A 2006 paper, Will You Be There for Me When Things Go Right? Supportive Responses to Positive Event Disclosures, cites “An abundance of research [that] shows that the perception that one has supportive others to turn to in times of stress (i.e., perceived support) buffers against the harmful effects of stress (e.g., Cohen, 1992; Collins & Feeney,2000; Sarason, Sarason, & Gurung, 1997). Of the different types of support, emotional support may play a particularly important role in the stress–adjustment link (Uchino, Cacioppo, & Kiecolt-Glaser, 1996),” and hypothesizes that “it is quite possible that capitalization exchanges serve as a primary mechanism through which traditional social support networks are built,” meaning capitalizing on positive events by sharing them with others and being mirrored.
It’s hard to do that when you’re depressed. You may not have much to be happy about, and it’s not much fun to hear about other people’s good times when you’re miserable.
Although John Gottman is writing about the same effect, this description puts less emphasis on positivity:
Throughout the day, partners would make requests for connection, what Gottman calls “bids.” For example, say that the husband is a bird enthusiast and notices a goldfinch fly across the yard. He might say to his wife, “Look at that beautiful bird outside!” He’s not just commenting on the bird here: he’s requesting a response from his wife—a sign of interest or support—hoping they’ll connect, however momentarily, over the bird.
The wife now has a choice. She can respond by either “turning toward” or “turning away” from her husband, as Gottman puts it. Though the bird-bid might seem minor and silly, it can actually reveal a lot about the health of the relationship. The husband thought the bird was important enough to bring it up in conversation and the question is whether his wife recognizes and respects that. […]
“There’s a habit of mind that the masters have,” Gottman explained in an interview, “which is this: they are scanning social environment for things they can appreciate and say thank you for. They are building this culture of respect and appreciation very purposefully. Disasters are scanning the social environment for partners’ mistakes.
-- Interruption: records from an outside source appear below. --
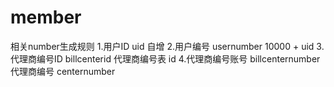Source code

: # member
相关number生成规则
1.用户ID uid 自增 
2.用户编号 usernumber 10000 + uid 
3.代理商编号ID billcenterid 代理商编号表 id
4.代理商编号账号 billcenternumber 代理商编号 centernumber
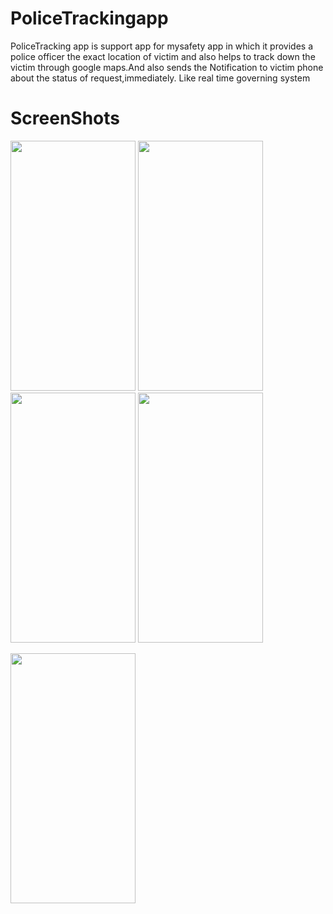 # PoliceTrackingapp
PoliceTracking app is support app for mysafety app in which it provides a police officer the exact location of victim
and also helps to track down the victim through google maps.And also sends the Notification to victim phone about the status 
of request,immediately. Like real time governing system
# ScreenShots
<img src="https://user-images.githubusercontent.com/26144019/42171057-e46a9bc2-7e35-11e8-926d-cd7786fa5e30.jpg" width="200" height="400">      <img src="https://user-images.githubusercontent.com/26144019/42171153-2e3cbc80-7e36-11e8-8b7a-71c4a864fabb.png"  width="200" height="400">   <img src="https://user-images.githubusercontent.com/26144019/42171239-687b134c-7e36-11e8-898f-f7e47d5f3b16.jpg"  width="200" height="400">    <img src="https://user-images.githubusercontent.com/26144019/42171286-86104576-7e36-11e8-83f3-bd33de87cfd5.png"  width="200" height="400">

<img src="https://user-images.githubusercontent.com/26144019/42171308-90deff10-7e36-11e8-9cee-da6c0733fc17.png"  width="200" height="400">



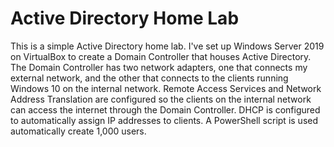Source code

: # Active Directory Home Lab

This is a simple Active Directory home lab. I've set up Windows Server 2019 on VirtualBox to create a Domain Controller that houses Active Directory. The Domain Controller has two network adapters, one that connects my external network, and the other that connects to the clients running Windows 10 on the internal network. Remote Access Services and Network Address Translation are configured so the clients on the internal network can access the internet through the Domain Controller. DHCP is configured to automatically assign IP addresses to clients. A PowerShell script is used automatically create 1,000 users.
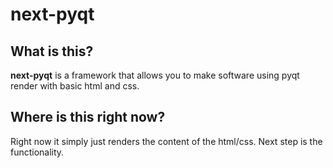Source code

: # next-pyqt

## What is this?
**next-pyqt** is a framework that allows you to make software using pyqt render with basic html and css.

## Where is this right now?
Right now it simply just renders the content of the html/css. Next step is the functionality.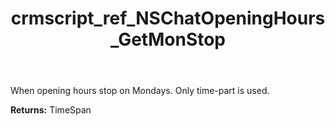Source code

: ﻿---
title: crmscript_ref_NSChatOpeningHours_GetMonStop
description: TimeSpan NSChatOpeningHours.GetMonStop()
intellisense: NSChatOpeningHours.GetMonStop
keywords: NSChatOpeningHours, GetMonStop
so.topic: reference
---

When opening hours stop on Mondays. Only time-part is used.

**Returns:** TimeSpan


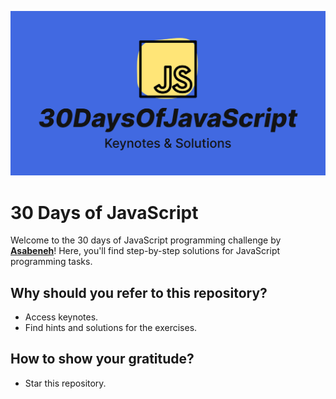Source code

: ![alt text](/assets/30daysofjs.png)

# 30 Days of JavaScript
Welcome to the 30 days of JavaScript programming challenge by [**Asabeneh**](https://github.com/Asabeneh/30-Days-Of-JavaScript)! Here, you'll find step-by-step solutions for JavaScript programming tasks.

## Why should you refer to this repository?
- Access keynotes.
- Find hints and solutions for the exercises.

## How to show your gratitude?
- Star this repository.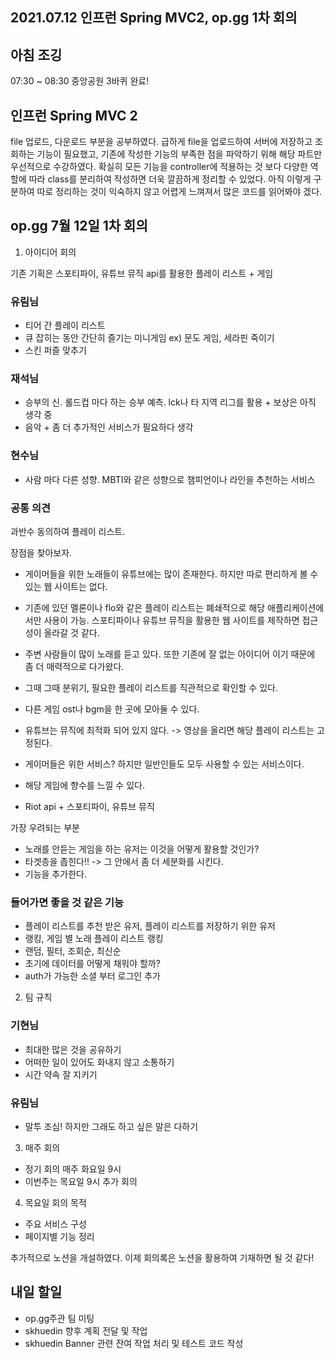 ## 2021.07.12 인프런 Spring MVC2, op.gg 1차 회의

## 아침 조깅

07:30 ~ 08:30 중앙공원 3바퀴 완료!

## 인프런 Spring MVC 2

file 업로드, 다운로드 부분을 공부하였다. 급하게 file을 업로드하여 서버에 저장하고 조회하는 기능이 필요했고, 기존에 작성한 기능의 부족한 점을 파악하기 위해 해당 파트만 우선적으로 수강하였다. 확실히 모든 기능을 controller에 적용하는 것 보다 다양한 역할에 따라 class를 분리하여 작성하면 더욱 깔끔하게 정리할 수 있었다. 아직 이렇게 구분하여 따로 정리하는 것이 익숙하지 않고 어렵게 느껴져서 많은 코드를 읽어봐야 겠다.

## op.gg 7월 12일 1차 회의

1. 아이디어 회의

기존 기획은 스포티파이, 유튜브 뮤직 api를 활용한 플레이 리스트 + 게임

### 유림님
 - 티어 간 플레이 리스트 
 - 큐 잡히는 동안 간단히 즐기는 미니게임 ex) 문도 게임, 세라핀 죽이기
 - 스킨 퍼즐 맞추기

### 재석님
 - 승부의 신. 롤드컵 마다 하는 승부 예측. lck나 타 지역 리그를 활용 + 보상은 아직 생각 중
 - 음악 + 좀 더 추가적인 서비스가 필요하다 생각

### 현수님
 - 사람 마다 다른 성향. MBTI와 같은 성향으로 챔피언이나 라인을 추천하는 서비스

### 공통 의견
과반수 동의하여 플레이 리스트.

장점을 찾아보자.
 - 게이머들을 위한 노래들이 유튜브에는 많이 존재한다. 하지만 따로 편리하게 볼 수 있는 웹 사이트는 없다.
 - 기존에 있던 멜론이나 flo와 같은 플레이 리스트는 폐쇄적으로 해당 애플리케이션에서만 사용이 가능. 
 스포티파이나 유튜브 뮤직을 활용한 웹 사이트를 제작하면 접근성이 올라갈 것 같다.
 - 주변 사람들이 많이 노래를 듣고 있다. 또한 기존에 잘 없는 아이디어 이기 때문에 좀 더 매력적으로 다가왔다.
 - 그때 그때 분위기, 필요한 플레이 리스트를 직관적으로 확인할 수 있다.
 - 다른 게임 ost나 bgm을 한 곳에 모아둘 수 있다.
 - 유튜브는 뮤직에 최적화 되어 있지 않다. -> 영상을 올리면 해당 플레이 리스트는 고정된다.
 - 게이머들은 위한 서비스? 하지만 일반인들도 모두 사용할 수 있는 서비스이다.
 - 해당 게임에 향수를 느낄 수 있다.

 - Riot api + 스포티파이, 유튜브 뮤직

가장 우려되는 부분
 - 노래를 안듣는 게임을 하는 유저는 이것을 어떻게 활용할 것인가?
  - 타겟층을 좁힌다!! -> 그 안에서 좀 더 세분화를 시킨다. 
  - 기능을 추가한다.

### 들어가면 좋을 것 같은 기능
 - 플레이 리스트를 추천 받은 유저, 플레이 리스트를 저장하기 위한 유저
 - 랭킹, 게임 별 노래 플레이 리스트 랭킹
 - 랜덤, 필터, 조회순, 최신순
 - 초기에 데이터를 어떻게 채워야 할까?
 - auth가 가능한 소셜 부터 로그인 추가

2. 팀 규칙
### 기현님
 - 최대한 많은 것을 공유하기
 - 어떠한 일이 있어도 화내지 않고 소통하기
 - 시간 약속 잘 지키기

### 유림님
 - 말투 조심! 하지만 그래도 하고 싶은 말은 다하기

3. 매주 회의
 - 정기 회의 매주 화요일 9시
 - 이번주는 목요일 9시 추가 회의

4. 목요일 회의 목적
 - 주요 서비스 구성
 - 페이지별 기능 정리

추가적으로 노션을 개설하였다. 이제 회의록은 노션을 활용하여 기재하면 될 것 같다!

## 내일 할일
 - op.gg주관 팀 미팅
 - skhuedin 향후 계획 전달 및 작업
 - skhuedin Banner 관련 잔여 작업 처리 및 테스트 코드 작성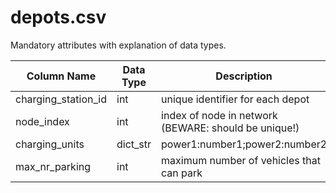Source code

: # depots.csv
Mandatory attributes with explanation of data types.

Column Name | Data Type | Description
-- | -- | --
charging_station_id | int | unique identifier for each depot
node_index | int | index of node in network (BEWARE: should be unique!)
charging_units | dict_str | power1:number1;power2:number2
max_nr_parking | int | maximum number of vehicles that can park
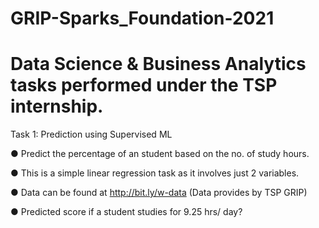 # GRIP-Sparks_Foundation-2021
# Data Science & Business Analytics tasks performed under the TSP internship.

Task 1: Prediction using Supervised ML

● Predict the percentage of an student based on the no. of study hours.

● This is a simple linear regression task as it involves just 2 variables.

● Data can be found at http://bit.ly/w-data (Data provides by TSP GRIP)

● Predicted score if a student studies for 9.25 hrs/ day?
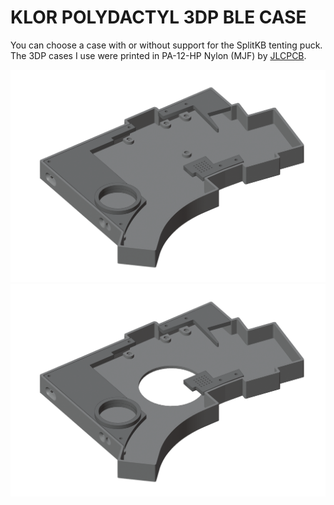 # KLOR POLYDACTYL 3DP BLE CASE

You can choose a case with or without support for the SplitKB tenting puck.\
The 3DP cases I use were printed in PA-12-HP Nylon (MJF) by [JLCPCB](https://jlcpcb.com/).

![polydactyl](/case/docs/images/polydactyl_3dp_ble.png)
![polydactyl puck](/case/docs/images/polydactyl_3dp_ble_puck.png)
When you can’t be happy, you can still…
Appreciate Little Acts
This is just a short excerpt from a great article, outlining the three steps of “Positive Alacrity”:
Recognition: Think of something positive that happened within the last 24 hours, then ask yourself: “Who was the cause of (or involved in) this experience that I could thank or compliment?”
Specificity: Ask yourself: “What specifically did I like or appreciate about this experience/situation?”
Action: Now, voice it. Pay this person a face-to-face visit. If that doesn’t work, call them. If you can’t call them, then text or email them; immediately, before you finish reading this.
“Did you know…” “Today I learned…” “I’m reading about…”
When you need to get some bad feelings off your chest, give your listener something concrete to comment on — for example, “I’ve been depressed and John saying that really hit me hard” — and gently invite them to share something similar: “What about you?/How are you feeling?/Does anything like that ever bother you?” The less you judge or question people for being vulnerable, earnest, or strange, the more comfortable they’ll be sharing themselves with you, and many people will value that.